### Exercise brief:
Retype all of the data shown below, keeping every character the same.

Source texts of formatted documents
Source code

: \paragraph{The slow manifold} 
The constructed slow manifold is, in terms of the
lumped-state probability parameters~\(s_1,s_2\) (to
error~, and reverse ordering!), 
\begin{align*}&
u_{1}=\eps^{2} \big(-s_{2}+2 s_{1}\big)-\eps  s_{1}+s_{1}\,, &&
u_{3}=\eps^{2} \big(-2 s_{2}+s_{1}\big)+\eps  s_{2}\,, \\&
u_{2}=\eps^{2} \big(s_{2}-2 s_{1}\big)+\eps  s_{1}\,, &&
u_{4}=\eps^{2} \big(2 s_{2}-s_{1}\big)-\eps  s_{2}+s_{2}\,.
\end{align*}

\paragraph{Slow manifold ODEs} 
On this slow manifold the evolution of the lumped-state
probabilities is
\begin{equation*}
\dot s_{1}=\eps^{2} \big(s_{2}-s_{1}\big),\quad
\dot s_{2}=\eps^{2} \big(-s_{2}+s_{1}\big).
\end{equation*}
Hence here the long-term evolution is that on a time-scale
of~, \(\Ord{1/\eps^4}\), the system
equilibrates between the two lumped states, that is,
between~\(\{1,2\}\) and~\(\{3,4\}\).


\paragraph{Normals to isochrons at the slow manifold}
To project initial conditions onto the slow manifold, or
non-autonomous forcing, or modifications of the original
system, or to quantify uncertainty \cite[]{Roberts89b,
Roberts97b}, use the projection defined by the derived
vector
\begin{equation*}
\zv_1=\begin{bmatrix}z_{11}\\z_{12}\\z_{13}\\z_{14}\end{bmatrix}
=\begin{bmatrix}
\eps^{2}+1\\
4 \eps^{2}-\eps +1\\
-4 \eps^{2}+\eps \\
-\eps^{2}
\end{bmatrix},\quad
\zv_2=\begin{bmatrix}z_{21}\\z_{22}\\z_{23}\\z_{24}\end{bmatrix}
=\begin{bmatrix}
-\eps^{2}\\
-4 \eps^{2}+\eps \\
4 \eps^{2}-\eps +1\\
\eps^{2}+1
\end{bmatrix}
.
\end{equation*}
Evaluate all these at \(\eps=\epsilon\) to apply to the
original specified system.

### Response to the exercise:
Source code

: \paragraph{The slow manifold} 
The constructed slow manifold is, in terms of the
lumped-state probability parameters~\(s_1,s_2\) (to
error~, and reverse ordering!), 
\begin{align*}&
u_{1}=\eps^{2} \big(-s_{2}+2 s_{1}\big)-\eps  s_{1}+s_{1}\,, &&
u_{3}=\eps^{2} \big(-2 s_{2}+s_{1}\big)+\eps  s_{2}\,, \\&
u_{2}=\eps^{2} \big(s_{2}-2 s_{1}\big)+\eps  s_{1}\,, &&
u_{4}=\eps^{2} \big(2 s_{2}-s_{1}\big)-\eps  s_{2}+s_{2}\,.
\end{align*}

\paragraph{Slow manifold ODEs} 
On this slow manifold the evolution of the lumped-state
probabilities is
\begin{equation*}
\dot s_{1}=\eps^{2} \big(s_{2}-s_{1}\big),\quad
\dot s_{2}=\eps^{2} \big(-s_{2}+s_{1}\big).
\end{equation*}
Hence here the long-term evolution is that on a time-scale
of~, \(\Ord{1/\eps^4}\), the system
equilibrates between the two lumped states, that is,
between~\(\{1,2\}\) and~\(\{3,4\}\).


\paragraph{Normals to isochrons at the slow manifold}
To project initial conditions onto the slow manifold, or
non-autonomous forcing, or modifications of the original
system, or to quantify uncertainty \cite[]{Roberts89b,
Roberts97b}, use the projection defined by the derived
vector
\begin{equation*}
\zv_1=\begin{bmatrix}z_{11}\\z_{12}\\z_{13}\\z_{14}\end{bmatrix}
=\begin{bmatrix}
\eps^{2}+1\\
4 \eps^{2}-\eps +1\\
-4 \eps^{2}+\eps \\
-\eps^{2}
\end{bmatrix},\quad
\zv_2=\begin{bmatrix}z_{21}\\z_{22}\\z_{23}\\z_{24}\end{bmatrix}
=\begin{bmatrix}
-\eps^{2}\\
-4 \eps^{2}+\eps \\
4 \eps^{2}-\eps +1\\
\eps^{2}+1
\end{bmatrix}
.
\end{equation*}
Evaluate all these at \(\eps=\epsilon\) to apply to the
original specified system.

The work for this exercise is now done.